Satelliten könnten in Zukunft helfen, die Vorwarnzeiten bei Wetterextremen wie Überschwemmungen und Dürren zu verlängern. Fluten etwa bauen sich so schnell auf, dass sie bisher kaum vorhersagbar sind. Ein internationales Forschungskonsortium unter Leitung der Universität Bern (Schweiz) versucht nun, die Vorwarnzeit für Fluten und Dürren deutlich zu erhöhen. An dem Forscherteam ist auch das Institut für Erdmessung (IfE) der Leibniz Universität Hannover beteiligt. Weitere Projektpartner sind: die Universität Luxemburg (Luxemburg), das Helmholtz-Zentrum Potsdam - Deutsches GeoForschungsZentrum GFZ, das Deutsche Zentrum für Luft- und Raumfahrt e.V., das Centre National d’Études Spatiales (Frankreich), die Géode & Cie (Frankreich) und die Technische Universität Graz (Österreich).
„Extreme Wetterereignisse wie Hochwasser nehmen angesichts des Klimawandels zu“, sagt Adrian Jäggi vom Astronomischen Institut der Universität Bern (AIUB). „Es wird deshalb immer wichtiger, rechtzeitig genug Informationen zur Verfügung zu haben, um alle notwendigen Maßnahmen zum Schutz von Leib, Leben und Infrastruktur zu ergreifen.“ Jäggi leitet das dreijährige, von der EU finanzierte Projekt namens EGSIEM (European Gravity Service for Improved Emergency Management), das jetzt in Bern auch offiziell lanciert wurde.
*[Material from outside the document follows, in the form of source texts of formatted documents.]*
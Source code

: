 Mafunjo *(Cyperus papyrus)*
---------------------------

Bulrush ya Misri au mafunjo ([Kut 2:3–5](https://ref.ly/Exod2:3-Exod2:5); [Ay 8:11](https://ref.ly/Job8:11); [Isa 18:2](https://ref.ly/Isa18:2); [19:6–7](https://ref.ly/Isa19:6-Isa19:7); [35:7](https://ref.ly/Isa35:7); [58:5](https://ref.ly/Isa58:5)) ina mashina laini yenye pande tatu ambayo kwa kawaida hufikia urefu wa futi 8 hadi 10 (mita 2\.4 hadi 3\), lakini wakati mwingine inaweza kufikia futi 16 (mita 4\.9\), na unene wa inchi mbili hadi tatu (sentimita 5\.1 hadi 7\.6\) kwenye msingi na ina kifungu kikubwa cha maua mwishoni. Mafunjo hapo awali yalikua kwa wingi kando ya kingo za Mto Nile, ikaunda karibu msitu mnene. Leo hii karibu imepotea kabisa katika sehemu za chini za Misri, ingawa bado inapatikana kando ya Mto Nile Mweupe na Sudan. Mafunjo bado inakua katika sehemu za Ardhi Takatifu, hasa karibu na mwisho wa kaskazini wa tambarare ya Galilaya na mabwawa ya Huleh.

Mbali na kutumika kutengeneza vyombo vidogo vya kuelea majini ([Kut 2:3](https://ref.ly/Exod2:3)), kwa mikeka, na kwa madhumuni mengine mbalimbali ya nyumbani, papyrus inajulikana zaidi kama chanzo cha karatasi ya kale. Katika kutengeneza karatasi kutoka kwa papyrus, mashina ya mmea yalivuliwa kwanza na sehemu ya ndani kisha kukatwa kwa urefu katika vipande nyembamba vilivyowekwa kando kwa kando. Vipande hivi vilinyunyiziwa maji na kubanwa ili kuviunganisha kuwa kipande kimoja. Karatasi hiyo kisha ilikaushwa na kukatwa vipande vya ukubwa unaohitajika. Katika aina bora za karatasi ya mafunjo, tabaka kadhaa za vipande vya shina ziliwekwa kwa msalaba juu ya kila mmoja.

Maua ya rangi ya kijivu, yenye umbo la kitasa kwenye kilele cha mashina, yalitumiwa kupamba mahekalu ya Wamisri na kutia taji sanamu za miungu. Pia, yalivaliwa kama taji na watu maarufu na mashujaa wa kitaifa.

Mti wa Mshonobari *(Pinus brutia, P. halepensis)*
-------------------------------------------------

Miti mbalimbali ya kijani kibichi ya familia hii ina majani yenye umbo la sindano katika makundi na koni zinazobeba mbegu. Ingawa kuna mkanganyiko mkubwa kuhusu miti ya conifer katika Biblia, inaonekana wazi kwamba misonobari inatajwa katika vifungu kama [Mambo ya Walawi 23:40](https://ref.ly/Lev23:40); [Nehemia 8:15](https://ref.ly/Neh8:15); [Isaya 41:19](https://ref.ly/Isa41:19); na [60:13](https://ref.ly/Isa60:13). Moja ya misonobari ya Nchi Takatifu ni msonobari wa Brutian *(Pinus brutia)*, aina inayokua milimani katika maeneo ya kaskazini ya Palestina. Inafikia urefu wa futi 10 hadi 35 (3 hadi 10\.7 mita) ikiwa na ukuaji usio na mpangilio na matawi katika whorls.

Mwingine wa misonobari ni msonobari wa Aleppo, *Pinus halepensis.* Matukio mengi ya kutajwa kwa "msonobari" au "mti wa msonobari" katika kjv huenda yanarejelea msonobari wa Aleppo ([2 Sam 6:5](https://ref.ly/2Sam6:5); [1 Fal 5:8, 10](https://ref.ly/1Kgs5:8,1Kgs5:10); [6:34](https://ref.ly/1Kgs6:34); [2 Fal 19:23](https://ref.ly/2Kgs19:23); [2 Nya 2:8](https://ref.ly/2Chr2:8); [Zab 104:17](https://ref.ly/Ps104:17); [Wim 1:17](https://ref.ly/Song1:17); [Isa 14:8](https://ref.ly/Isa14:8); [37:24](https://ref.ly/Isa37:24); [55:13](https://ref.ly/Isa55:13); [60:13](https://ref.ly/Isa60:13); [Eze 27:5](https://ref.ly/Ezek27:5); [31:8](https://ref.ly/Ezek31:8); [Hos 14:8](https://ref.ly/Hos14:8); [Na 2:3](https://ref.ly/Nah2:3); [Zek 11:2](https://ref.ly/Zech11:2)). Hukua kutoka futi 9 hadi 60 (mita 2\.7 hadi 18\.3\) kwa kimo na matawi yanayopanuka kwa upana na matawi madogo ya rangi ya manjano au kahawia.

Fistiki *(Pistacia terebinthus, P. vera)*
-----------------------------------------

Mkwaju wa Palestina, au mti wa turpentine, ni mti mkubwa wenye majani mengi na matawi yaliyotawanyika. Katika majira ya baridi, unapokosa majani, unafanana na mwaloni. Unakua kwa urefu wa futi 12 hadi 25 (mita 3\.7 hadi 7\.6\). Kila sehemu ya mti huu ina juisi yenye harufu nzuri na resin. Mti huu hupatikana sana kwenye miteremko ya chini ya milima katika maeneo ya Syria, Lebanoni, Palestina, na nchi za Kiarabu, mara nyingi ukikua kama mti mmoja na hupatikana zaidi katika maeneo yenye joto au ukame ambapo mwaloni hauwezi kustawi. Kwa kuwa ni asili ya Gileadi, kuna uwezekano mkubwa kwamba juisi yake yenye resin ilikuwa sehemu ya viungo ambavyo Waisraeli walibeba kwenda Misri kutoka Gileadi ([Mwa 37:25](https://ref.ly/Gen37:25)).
Ziel der Forschung ist es, die Informationen von Satellitensensoren und anderen Datenquellen nicht erst beim Auftreten der Flut, sondern schon vorher zu nutzen. Eine wichtige Information ist dabei die Verteilung der gesamten Wassermengen. Dabei genügt es nicht, zu wissen, wie viel es geregnet hat. Ob es zu einer Überflutung kommt oder nicht, hängt vom Sättigungsgrad des Bodens ab. Paradoxerweise lässt sich der Untergrund am besten aus dem All beobachten. Mithilfe des Satellitensystems GRACE (Gravity Recovery and Climate Experiment) zur Schwerefeldbestimmung, mit dem an allen Partnerinstituten seit längerem gearbeitet wird, lassen sich Massenveränderungen auf der Erde analysieren.
EGSIEM-Leiter Jäggi erklärt das Prinzip: „Die Verteilung der Massen hat einen direkten Einfluss auf das Schwerefeld der Erde und somit auf die Bahn der Satelliten. Wenn sich in einer Region Wasser ansammelt, sprich dort die Masse wächst, verändert sich auch die Satellitenbahn.“ Die Abweichung sei zwar minimal – in der Größenordnung eines Haares –, aber messbar. So könne vorhergesagt werden, wann und wo Wasserspeicher volllaufen. Die neuen Daten sollen mit vorhandenen Informationen kombiniert werden, um so die Katastrophenabwehr zu unterstützen.
Das Institut für Erdmessung an der Fakultät für Bauingenieurwesen und Geodäsie der Leibniz Universität übernimmt dabei die Analyse der Sensordaten der Schwerefeldsatellitenmission GRACE. Dafür wollen die Wissenschaftlerinnen und Wissenschaftler unter Leitung von Prof. Dr.-Ing. Jakob Flury Sensorfehlermodelle entwickeln, die noch präzisere Modelle des Erdschwerefeldes ermöglichen. Grundlage dafür ist eine Analyse der Sternkameradaten der GRACE Mission, die bereits am IfE erfolgt ist.
Das so erarbeitete System funktioniert ähnlich bei Dürre, nur bleibt hier mehr Zeit, da sich eine Dürre über Wochen ankündigt. In diesem Fall ist es wichtig zu wissen, wie viele Wasserreserven noch zur Verfügung stehen, um rechtzeitig Wassersparmaßnahmen zu verordnen und Ernteausfälle zu verhindern. Neben der Beobachtung akuter Naturereignisse hoffen die Forscher, dass die aufbereiteten Daten dereinst noch weitere Anwendungen ermöglichen, etwa im Ressourcenmanagement.
Neben der Forschungstätigkeit wird das Institut für Erdmessung einen Wettbewerb für die Schülerinnen, Schüler und Studierende organisieren. Das Ziel ist, das Thema „Erforschung der Umwelt“ stärker in den Fokus zu rücken. Der Wettbewerb ist gerade in der Vorbereitungsphase und soll Ende dieses Jahres gestartet werden.